The answer must consist of every line from the data that holds "Clone".
== Record set
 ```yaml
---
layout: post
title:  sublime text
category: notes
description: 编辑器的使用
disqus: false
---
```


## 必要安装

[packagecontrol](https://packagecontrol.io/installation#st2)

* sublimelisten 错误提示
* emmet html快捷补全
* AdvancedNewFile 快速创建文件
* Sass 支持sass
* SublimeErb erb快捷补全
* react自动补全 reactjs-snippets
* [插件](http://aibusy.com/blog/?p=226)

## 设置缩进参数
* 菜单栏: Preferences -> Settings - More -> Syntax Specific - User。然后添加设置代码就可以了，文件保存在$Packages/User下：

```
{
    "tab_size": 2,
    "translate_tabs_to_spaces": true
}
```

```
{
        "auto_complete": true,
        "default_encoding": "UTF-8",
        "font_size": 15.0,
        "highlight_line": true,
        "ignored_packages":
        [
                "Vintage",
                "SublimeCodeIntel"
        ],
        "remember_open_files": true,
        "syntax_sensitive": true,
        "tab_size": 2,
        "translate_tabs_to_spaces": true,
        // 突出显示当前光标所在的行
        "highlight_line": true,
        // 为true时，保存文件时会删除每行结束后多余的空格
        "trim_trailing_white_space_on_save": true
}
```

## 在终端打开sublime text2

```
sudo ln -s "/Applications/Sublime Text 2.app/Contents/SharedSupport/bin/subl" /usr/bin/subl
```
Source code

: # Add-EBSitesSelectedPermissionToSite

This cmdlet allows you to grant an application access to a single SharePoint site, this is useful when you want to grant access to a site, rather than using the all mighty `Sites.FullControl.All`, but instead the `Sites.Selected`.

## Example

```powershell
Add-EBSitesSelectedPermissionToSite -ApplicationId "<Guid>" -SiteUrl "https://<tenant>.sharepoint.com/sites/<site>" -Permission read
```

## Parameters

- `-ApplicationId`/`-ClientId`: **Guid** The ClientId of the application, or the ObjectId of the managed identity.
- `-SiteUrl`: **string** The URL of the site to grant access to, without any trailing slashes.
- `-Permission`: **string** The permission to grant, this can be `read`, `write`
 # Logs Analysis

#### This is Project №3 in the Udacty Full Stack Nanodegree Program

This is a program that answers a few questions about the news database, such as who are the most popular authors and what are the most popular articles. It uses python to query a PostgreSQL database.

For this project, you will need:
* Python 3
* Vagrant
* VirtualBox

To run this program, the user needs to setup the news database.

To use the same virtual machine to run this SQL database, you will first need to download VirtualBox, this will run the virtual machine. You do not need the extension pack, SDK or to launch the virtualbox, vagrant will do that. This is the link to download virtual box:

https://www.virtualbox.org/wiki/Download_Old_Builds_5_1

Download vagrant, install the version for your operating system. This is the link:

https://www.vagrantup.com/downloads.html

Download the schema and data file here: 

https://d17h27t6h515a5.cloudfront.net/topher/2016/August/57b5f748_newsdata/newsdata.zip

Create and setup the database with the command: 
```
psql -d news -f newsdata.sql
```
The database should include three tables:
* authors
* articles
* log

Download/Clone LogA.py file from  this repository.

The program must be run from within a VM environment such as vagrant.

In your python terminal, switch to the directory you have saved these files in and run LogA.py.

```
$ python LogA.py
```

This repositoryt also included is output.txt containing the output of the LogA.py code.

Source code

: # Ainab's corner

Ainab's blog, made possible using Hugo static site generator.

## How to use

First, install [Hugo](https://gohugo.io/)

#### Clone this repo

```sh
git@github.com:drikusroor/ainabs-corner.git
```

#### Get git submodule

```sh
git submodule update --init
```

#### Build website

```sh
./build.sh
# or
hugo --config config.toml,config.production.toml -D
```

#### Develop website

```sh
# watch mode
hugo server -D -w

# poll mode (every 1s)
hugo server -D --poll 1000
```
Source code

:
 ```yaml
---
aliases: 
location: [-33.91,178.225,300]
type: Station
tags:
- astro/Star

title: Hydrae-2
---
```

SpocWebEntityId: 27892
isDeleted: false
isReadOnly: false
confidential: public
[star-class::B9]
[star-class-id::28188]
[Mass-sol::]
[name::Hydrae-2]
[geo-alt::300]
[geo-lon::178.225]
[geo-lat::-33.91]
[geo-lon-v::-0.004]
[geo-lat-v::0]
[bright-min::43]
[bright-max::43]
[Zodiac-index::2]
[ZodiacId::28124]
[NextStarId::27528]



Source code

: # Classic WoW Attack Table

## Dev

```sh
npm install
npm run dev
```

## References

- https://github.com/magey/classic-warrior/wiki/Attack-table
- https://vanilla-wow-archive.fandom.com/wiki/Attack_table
====
_Written reply_
Download/Clone LogA.py file from  this repository.
#### Clone this repo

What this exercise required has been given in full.